There is one aspect of my life that makes me quite unusual amongst other “Gen-Xers” (members of my young-adult, 20-something generation); the most technologically advanced thing I own and commonly use is a “flip” phone. While others my age sitting next to me on public transportation feverishly text or check e-mail (or bounce back and forth between those tasks), I read or write – or stare off into space while lost in my thoughts.
Granted, it can be quite difficult to balance the demands of graduate school (at Lesley University), other professional tasks, and personal matters with the limited access to computers I can manage to obtain – an hour here, ten minutes there at a computer on the Lesley campus (and only on certain days of the week, given my hour-long commute there from my home). My distance from the latest technologies has had immeasurable benefits for my life, however, both personally and professionally. Those advantages are a large part of the reasoning for pratyahara, or sense withdrawal, one of Patanjali’s Eight Limbs. As I disconnected from an over-stimulating amount of sensory information from screens, the reduced amount that my senses then took in began to mean more for my overall subjective well-being. As the saying goes, less can be more.

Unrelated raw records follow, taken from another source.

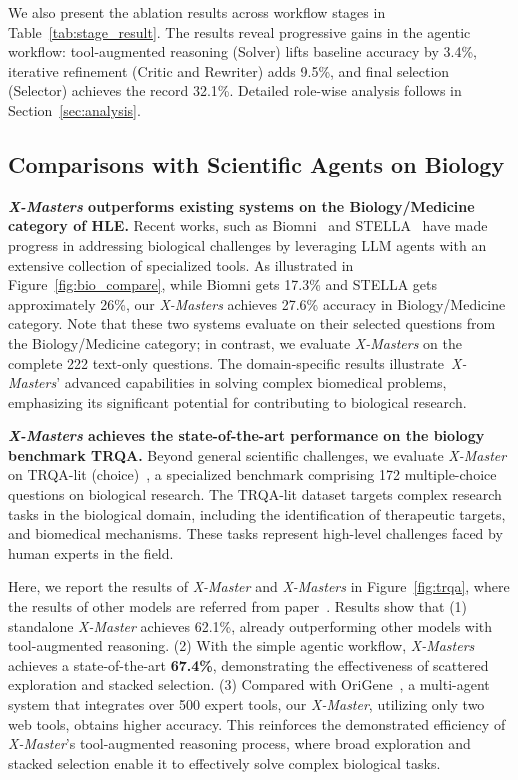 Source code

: \documentclass{article}
\begin{document}
We also present the ablation results across workflow stages in Table~\ref{tab:stage_result}. The results reveal progressive gains in the agentic workflow: tool-augmented reasoning (Solver) lifts baseline accuracy by 3.4\%, iterative refinement (Critic and Rewriter) adds 9.5\%, and final selection (Selector) achieves the record 32.1\%. Detailed role-wise analysis follows in Section~\ref{sec:analysis}. 

\subsection{Comparisons with Scientific Agents on Biology}
\textbf{\emph{X-Masters} outperforms existing systems on the Biology/Medicine category of HLE.} Recent works, such as Biomni~\citep{biomni} and STELLA~\citep{stella} have made progress in addressing biological challenges by leveraging LLM agents with an extensive collection of specialized tools. As illustrated in Figure~\ref{fig:bio_compare}, while Biomni gets 17.3\% and STELLA gets approximately 26\%, our \emph{X-Masters} achieves 27.6\% accuracy in Biology/Medicine category. Note that these two systems evaluate on their selected questions from the Biology/Medicine category; in contrast, we evaluate \emph{X-Masters} on the complete 222 text-only questions. The domain-specific results illustrate~\emph{X-Masters}' advanced capabilities in solving complex biomedical problems, emphasizing its significant potential for contributing to biological research.



\textbf{\emph{X-Masters} achieves the state-of-the-art performance on the biology benchmark TRQA.}
Beyond general scientific challenges, we evaluate \emph{X-Master} on TRQA-lit (choice)~\citep{trqa}, a specialized benchmark comprising 172 multiple-choice questions on biological research. The TRQA-lit dataset targets complex research tasks in the biological domain, including the identification of therapeutic targets, and biomedical mechanisms. These tasks represent high-level challenges faced by human experts in the field.

Here, we report the results of \emph{X-Master} and \emph{X-Masters} in Figure~\ref{fig:trqa}, where the results of other models are referred from paper~\citep{trqa}. 
Results show that (1) standalone \emph{X-Master} achieves 62.1\%, already outperforming other models with tool-augmented reasoning. (2) With the simple agentic workflow, \emph{X-Masters} achieves a state-of-the-art \textbf{67.4\%}, demonstrating the effectiveness of scattered exploration and stacked selection. (3) Compared with OriGene~\citep{trqa}, a multi-agent system that integrates over 500 expert tools, our \emph{X-Master}, utilizing only two web tools, obtains higher accuracy. This reinforces the demonstrated efficiency of \emph{X-Master}’s tool-augmented reasoning process, where broad exploration and stacked selection enable it to effectively solve complex biological tasks.
\end{document}
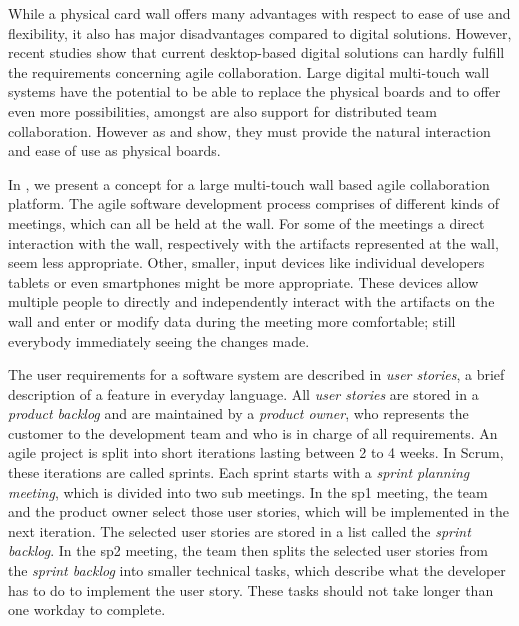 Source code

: \documentclass{sigchi}
\begin{document}
While a physical card wall offers many advantages with respect to ease of use and flexibility, it also has major disadvantages compared to digital solutions. However, recent studies \cite{udcw:31721, Mateescu:2015} show that current desktop-based digital solutions can hardly fulfill the requirements concerning agile collaboration.
Large digital multi-touch wall systems have the potential to be able to replace the physical boards and to offer even more possibilities, amongst are also support for distributed team collaboration. However as \cite{udcw:31721} and \cite{Mateescu:2015} show, they must provide the natural interaction and ease of use as physical boards. 

In \cite{Mateescu:2015}, we present a concept for a large multi-touch wall based agile collaboration platform. The agile software development process comprises of different kinds of meetings, which can all be held at the wall. For some of the meetings a direct interaction with the wall, respectively with the artifacts represented at the wall, seem less appropriate. Other, smaller, input devices like individual developers tablets or even smartphones might be more appropriate. These devices allow multiple people to directly and independently interact with the artifacts on the wall and enter or modify data during the meeting more comfortable; still everybody immediately seeing the changes made. 

The user requirements for a software system are described in \textit{user stories}, a brief description of a feature in everyday language.
All \textit{user stories} are stored in a \textit{product backlog} and are maintained by a \textit{product owner}, who represents the customer to the development team and who is in charge of all requirements.
An agile project is split into short iterations lasting between 2 to 4 weeks.
In Scrum, these iterations are called sprints. Each sprint starts with a \textit{sprint planning meeting}, which is divided into two sub meetings. In the \gls{sp1} meeting, the team and the product owner select those user stories, which will be implemented in the next iteration.
The selected user stories are stored in a list called the \textit{sprint backlog}.
In the \gls{sp2} meeting, the team then splits the selected user stories from the \textit{sprint backlog} into smaller technical tasks, which describe what the developer has to do to implement the user story. These tasks should not take longer than one workday to complete.
\end{document}
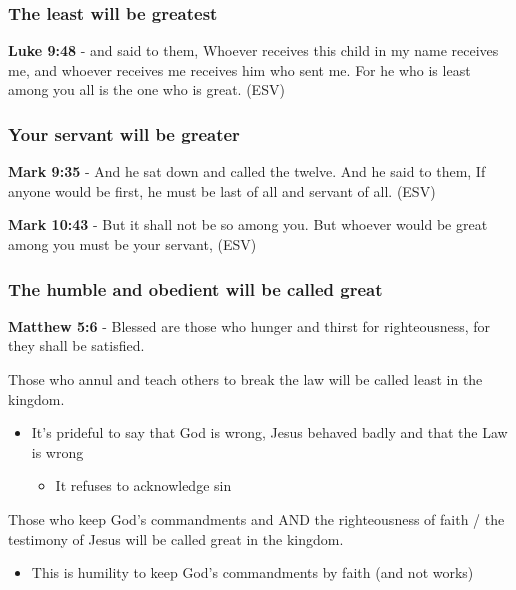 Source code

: \documentclass[11pt]{article}
\begin{document}
\subsubsection{The least will be greatest}
\label{sec:org7912674}
\textbf{Luke 9:48} - and said to them, Whoever receives this child in my name receives me, and whoever receives me receives him who sent me. For he who is least among you all is the one who is great. (ESV)

\subsubsection{Your servant will be greater}
\label{sec:orgc33a4e7}

\textbf{Mark 9:35} - And he sat down and called the twelve. And he said to them, If anyone would be first, he must be last of all and servant of all. (ESV)

\textbf{Mark 10:43} - But it shall not be so among you. But whoever would be great among you must be your servant, (ESV)

\subsubsection{The humble and obedient will be called great}
\label{sec:org22f1e20}
\textbf{Matthew 5:6} - Blessed are those who hunger and thirst for righteousness, for they shall be satisfied.

Those who annul and teach others to break the law will be called least in the kingdom.
\begin{itemize}
\item It's prideful to say that God is wrong, Jesus behaved badly and that the Law is wrong
\begin{itemize}
\item It refuses to acknowledge sin
\end{itemize}
\end{itemize}
Those who keep God's commandments and AND the righteousness of faith / the testimony of Jesus will be called great in the kingdom.
\begin{itemize}
\item This is humility to keep God's commandments by faith (and not works)
\end{itemize}
\end{document}
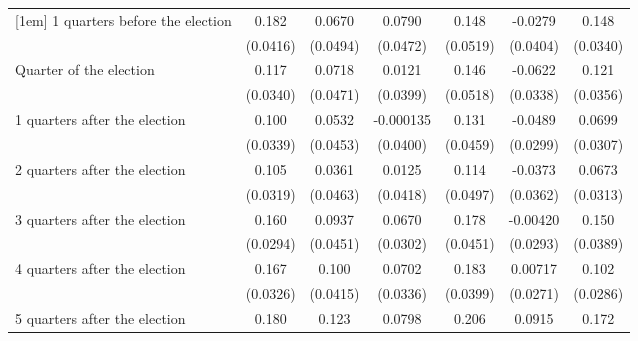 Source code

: \begin{table}[htbp]
\begin{tabular}{l*{6}{c}}
[1em]
 1 quarters before the election&       0.182\sym{***}&      0.0670         &      0.0790         &       0.148\sym{**} &     -0.0279         &       0.148\sym{***}\\
                    &    (0.0416)         &    (0.0494)         &    (0.0472)         &    (0.0519)         &    (0.0404)         &    (0.0340)         \\
[1em]
Quarter of the election&       0.117\sym{***}&      0.0718         &      0.0121         &       0.146\sym{**} &     -0.0622         &       0.121\sym{***}\\
                    &    (0.0340)         &    (0.0471)         &    (0.0399)         &    (0.0518)         &    (0.0338)         &    (0.0356)         \\
[1em]
 1 quarters after the election&       0.100\sym{**} &      0.0532         &   -0.000135         &       0.131\sym{**} &     -0.0489         &      0.0699\sym{*}  \\
                    &    (0.0339)         &    (0.0453)         &    (0.0400)         &    (0.0459)         &    (0.0299)         &    (0.0307)         \\
[1em]
 2 quarters after the election&       0.105\sym{***}&      0.0361         &      0.0125         &       0.114\sym{*}  &     -0.0373         &      0.0673\sym{*}  \\
                    &    (0.0319)         &    (0.0463)         &    (0.0418)         &    (0.0497)         &    (0.0362)         &    (0.0313)         \\
[1em]
 3 quarters after the election&       0.160\sym{***}&      0.0937\sym{*}  &      0.0670\sym{*}  &       0.178\sym{***}&    -0.00420         &       0.150\sym{***}\\
                    &    (0.0294)         &    (0.0451)         &    (0.0302)         &    (0.0451)         &    (0.0293)         &    (0.0389)         \\
[1em]
 4 quarters after the election&       0.167\sym{***}&       0.100\sym{*}  &      0.0702\sym{*}  &       0.183\sym{***}&     0.00717         &       0.102\sym{***}\\
                    &    (0.0326)         &    (0.0415)         &    (0.0336)         &    (0.0399)         &    (0.0271)         &    (0.0286)         \\
[1em]
 5 quarters after the election&       0.180\sym{***}&       0.123\sym{**} &      0.0798\sym{*}  &       0.206\sym{***}&      0.0915\sym{**} &       0.172\sym{***}\\

\end{tabular}
\end{table}
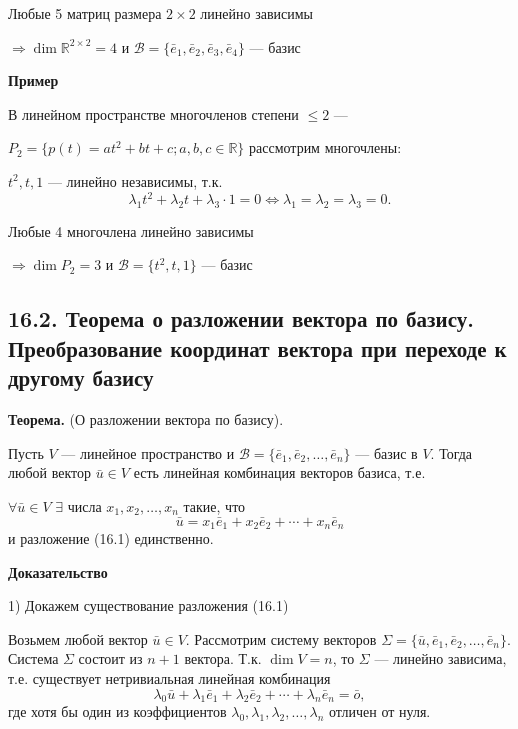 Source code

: \documentclass[12pt,a4paper]{article}
\newcommand{\vu}{\bar u}
\newcommand{\ve}{\bar e}
\newcommand{\vo}{\bar o}
\begin{document}
Любые 5 матриц размера $2 \times 2$ линейно зависимы

$\Rightarrow \dim \mathbb{R}^{2\times 2} = 4$ и $\mathcal{B} =
\{\ve_1, \ve_2, \ve_3, \ve_4\}$ --- базис

\textbf{Пример}

В линейном пространстве многочленов степени $\le 2$ ---

$P_2 = \{p(t) = at^2 + bt + c; a, b, c \in \mathbb{R}\}$ рассмотрим многочлены:

$t^2, t, 1$ --- линейно независимы, т.к.
$$
\lambda_1 t^2 + \lambda_2 t + \lambda_3 \cdot 1 = 0 \Leftrightarrow
\lambda_1 = \lambda_2 = \lambda_3 = 0.
$$

Любые 4 многочлена линейно зависимы

$\Rightarrow \dim P_2 = 3$ и $\mathcal{B} = \{t^2, t, 1\}$ --- базис

\subsection*{\textbf{16.2. Теорема о разложении вектора по базису.
Преобразование координат вектора при переходе к другому базису}}

\textbf{Теорема.} (О разложении вектора по базису).

Пусть $V$ --- линейное пространство и $\mathcal{B} = \{\ve_1, \ve_2,
\ldots, \ve_n\}$ --- базис в $V$. Тогда любой вектор $\vu \in V$ есть
линейная комбинация векторов базиса, т.е.

$\forall \vu \in V$ $\exists$ числа $x_1, x_2, \ldots, x_n$ такие, что
\begin{equation}
  \vu = x_1 \ve_1 + x_2 \ve_2 + \cdots + x_n \ve_n \tag{16.1}
\end{equation}
и разложение (16.1) единственно.

\textbf{Доказательство}

1) Докажем существование разложения (16.1)

Возьмем любой вектор $\vu \in V$. Рассмотрим систему векторов $\Sigma
= \{\vu, \ve_1, \ve_2, \ldots, \ve_n\}$. Система $\Sigma$ состоит из
$n + 1$ вектора. Т.к. $\dim V = n$, то $\Sigma$ --- линейно зависима,
т.е. существует нетривиальная линейная комбинация
\begin{equation}
\lambda_0 \vu + \lambda_1 \ve_1 + \lambda_2 \ve_2 + \cdots +
\lambda_n \ve_n = \vo, \tag{16.2}
\end{equation}
где хотя бы один из коэффициентов $\lambda_0, \lambda_1, \lambda_2,
\ldots, \lambda_n$ отличен от нуля.
\end{document}
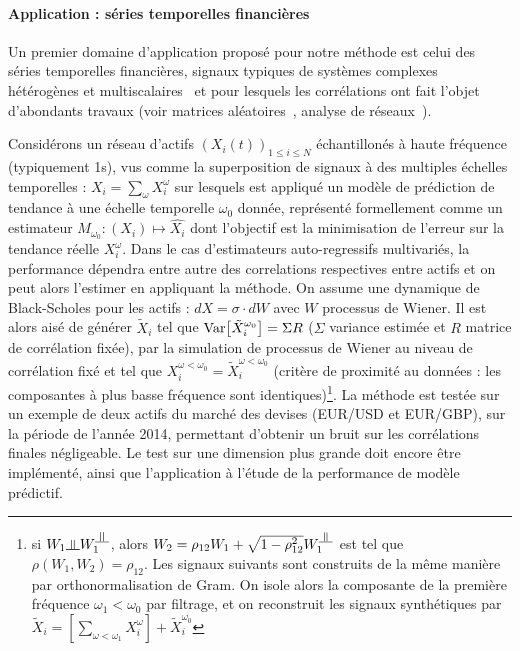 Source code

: \vspace{-0.4cm}
\paragraph{Application : séries temporelles financières}

Un premier domaine d'application proposé pour notre méthode est celui des séries temporelles financières, signaux typiques de systèmes complexes hétérogènes et multiscalaires~\cite{mantegna2000introduction} et pour lesquels les corrélations ont fait l'objet d'abondants travaux (voir matrices aléatoires~\cite{2009arXiv0910.1205B}, analyse de réseaux~\cite{tumminello2005tool}).

Considérons un réseau d'actifs $(X_i(t))_{1\leq i \leq N}$ échantillonés à haute fréquence (typiquement 1s), vus comme la superposition de signaux à des multiples échelles temporelles : $X_i=\sum_{\omega}{X_i^{\omega}}$ sur lesquels est appliqué un modèle de prédiction de tendance à une échelle temporelle $\omega_0$ donnée, représenté formellement comme un estimateur $M_{\omega_0} : (X_i) \mapsto \hat{X_i}$ dont l'objectif est la minimisation de l'erreur sur la tendance réelle $X_i^{\omega}$. Dans le cas d'estimateurs auto-regressifs multivariés, la performance dépendra entre autre des correlations respectives entre actifs et on peut alors l'estimer en appliquant la méthode. On assume une dynamique de Black-Scholes pour les actifs : $dX = \sigma\cdot dW$ avec $W$ processus de Wiener. Il est alors aisé de générer $\tilde{X}_i$ tel que $\operatorname{Var}\!\left[\tilde{X}_i^{\omega_0}\right]=\Sigma R$ ($\Sigma$ variance estimée et $R$ matrice de corrélation fixée), par la simulation de processus de Wiener au niveau de corrélation fixé et tel que $X_i^{\omega < \omega_0} = \tilde{X}_i^{\omega < \omega_0}$ (critère de proximité au données : les composantes à plus basse fréquence sont identiques)\footnote{si $W_1 \indep W_1^{\indep}$, alors $W_2 = \rho_{12}W_1 + \sqrt{1-\rho_{12}^2}W_1^{\indep}$ est tel que $\rho(W_1,W_2)=\rho_{12}$. Les signaux suivants sont construits de la même manière par orthonormalisation de Gram. On isole alors la composante de la première fréquence $\omega_1 < \omega_0$ par filtrage, et on reconstruit les signaux synthétiques par $\tilde{X}_i = [\sum_{\omega<\omega_1}X_i^{\omega}]+\tilde{X}_i^{\omega_0}$}. La méthode est testée sur un exemple de deux actifs du marché des devises (EUR/USD et EUR/GBP), sur la période de l'année 2014, permettant d'obtenir un bruit sur les corrélations finales négligeable. Le test sur une dimension plus grande doit encore être implémenté, ainsi que l'application à l'étude de la performance de modèle prédictif.



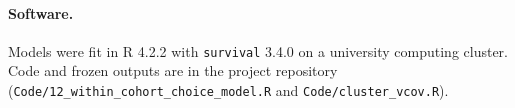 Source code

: \paragraph{Software.}
Models were fit in R 4.2.2 with \texttt{survival} 3.4.0 on a university computing cluster. Code and frozen outputs are in the project repository (\texttt{Code/12\_within\_cohort\_choice\_model.R} and \texttt{Code/cluster\_vcov.R}).

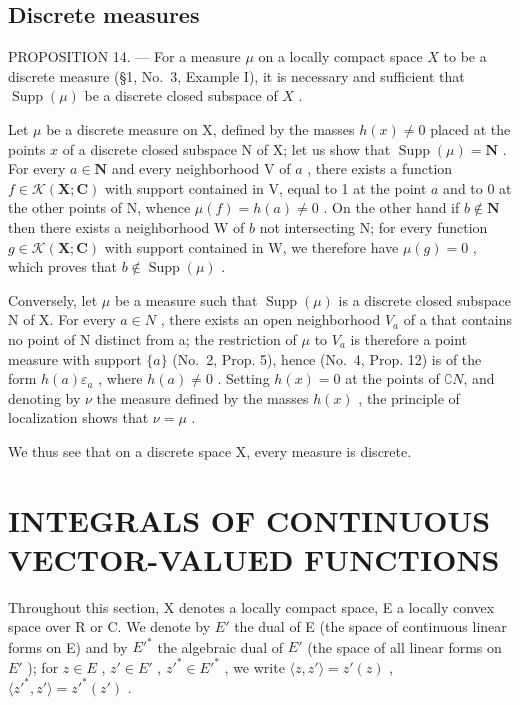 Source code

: \subsection{Discrete measures}

PROPOSITION 14. --- For a measure \(\mu\) on a locally compact space \(X\) to be a discrete measure (§1, No.~3, Example I), it is necessary and sufficient that \(\operatorname{Supp}(\mu)\) be a discrete closed subspace of \(X\) .

Let \(\mu\) be a discrete measure on X, defined by the masses \(h(x) \neq 0\) placed at the points \(x\) of a discrete closed subspace N of X; let us show that \(\operatorname{Supp}(\mu) = \mathbf{N}\) . For every \(a \in \mathbf{N}\) and every neighborhood V of \(a\) , there exists a function \(f \in \mathcal{K}(\mathbf{X}; \mathbf{C})\) with support contained in V, equal to 1 at the point \(a\) and to 0 at the other points of N, whence \(\mu(f) = h(a) \neq 0\) . On the other hand if \(b \notin \mathbf{N}\) then there exists a neighborhood W of \(b\) not intersecting N; for every function \(g \in \mathcal{K}(\mathbf{X}; \mathbf{C})\) with support contained in W, we therefore have \(\mu(g) = 0\) , which proves that \(b \notin \operatorname{Supp}(\mu)\) .

Conversely, let \(\mu\) be a measure such that \(\operatorname{Supp}(\mu)\) is a discrete closed subspace N of X. For every \(a \in N\) , there exists an open neighborhood \(V_{a}\) of a that contains no point of N distinct from a; the restriction of \(\mu\) to \(V_{a}\) is therefore a point measure with support \(\{a\}\) (No.~2, Prop. 5), hence (No.~4, Prop. 12) is of the form \(h(a)\varepsilon_{a}\) , where \(h(a)\neq0\) . Setting \(h(x)=0\) at the points of \(\complement N\), and denoting by \(\nu\) the measure defined by the masses \(h(x)\) , the principle of localization shows that \(\nu=\mu\) .

We thus see that on a discrete space X, every measure is discrete.

\section{INTEGRALS OF CONTINUOUS VECTOR-VALUED FUNCTIONS}

Throughout this section, X denotes a locally compact space, E a locally convex space over R or C. We denote by \(E'\) the dual of E (the space of continuous linear forms on E) and by \(E'^{*}\) the algebraic dual of \(E'\) (the space of all linear forms on \(E'\) ); for \(z \in E\) , \(z' \in E'\) , \(z'^{*} \in E'^{*}\) , we write \(\langle z, z' \rangle = z'(z)\) , \(\langle z'^{*}, z' \rangle = z'^{*}(z')\) .

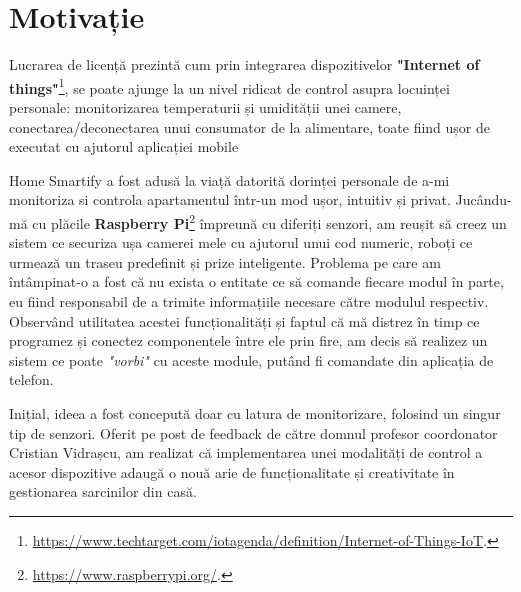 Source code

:\chapter*{Motivație} 

Lucrarea de licență prezintă cum prin integrarea dispozitivelor \textbf{"Internet of things"}\footnote{\url{https://www.techtarget.com/iotagenda/definition/Internet-of-Things-IoT}.}, se poate ajunge la un nivel ridicat de control asupra locuinței personale: monitorizarea temperaturii și umidității unei camere, conectarea/deconectarea unui consumator de la alimentare, toate fiind ușor de executat cu ajutorul aplicației mobile

Home Smartify a fost adusă la viață datorită dorinței personale de a-mi monitoriza si controla apartamentul într-un mod ușor, intuitiv și privat. Jucându-mă cu plăcile \textbf{Raspberry Pi}\footnote{\url{https://www.raspberrypi.org/}.} împreună cu diferiți senzori, am reușit să creez un sistem ce securiza ușa camerei mele cu ajutorul unui cod numeric, roboți ce urmează un traseu predefinit și prize inteligente. Problema pe care am întâmpinat-o a fost că nu exista o entitate ce să comande fiecare modul în parte, eu fiind responsabil de a trimite informațiile necesare către modulul respectiv. Observând utilitatea acestei funcționalități și faptul că mă distrez în timp ce programez și conectez componentele între ele prin fire, am decis să realizez un sistem ce poate \emph{"vorbi"} cu aceste module, putând fi comandate din aplicația de telefon.

Inițial, ideea a fost concepută doar cu latura de monitorizare, folosind un singur tip de senzori. Oferit pe post de feedback de către domnul profesor coordonator Cristian Vidrașcu, am realizat că implementarea unei modalități de control a acesor dispozitive adaugă o nouă arie de funcționalitate și creativitate în gestionarea sarcinilor din casă.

I lost most of my devices (several laptops and “smart” phones, and an iPod shuffle a while back) due to technological failures. The breakdowns seemed catastrophic at the time. Those adversities were new opportunities, however, to fill the void of those broken devices with more presence, more authentic engagement in my here-and-now. I reflected a bit on this process for myself after reading one particularly poignant section in Marion Woodman’s The Pregnant Virgin Woodman.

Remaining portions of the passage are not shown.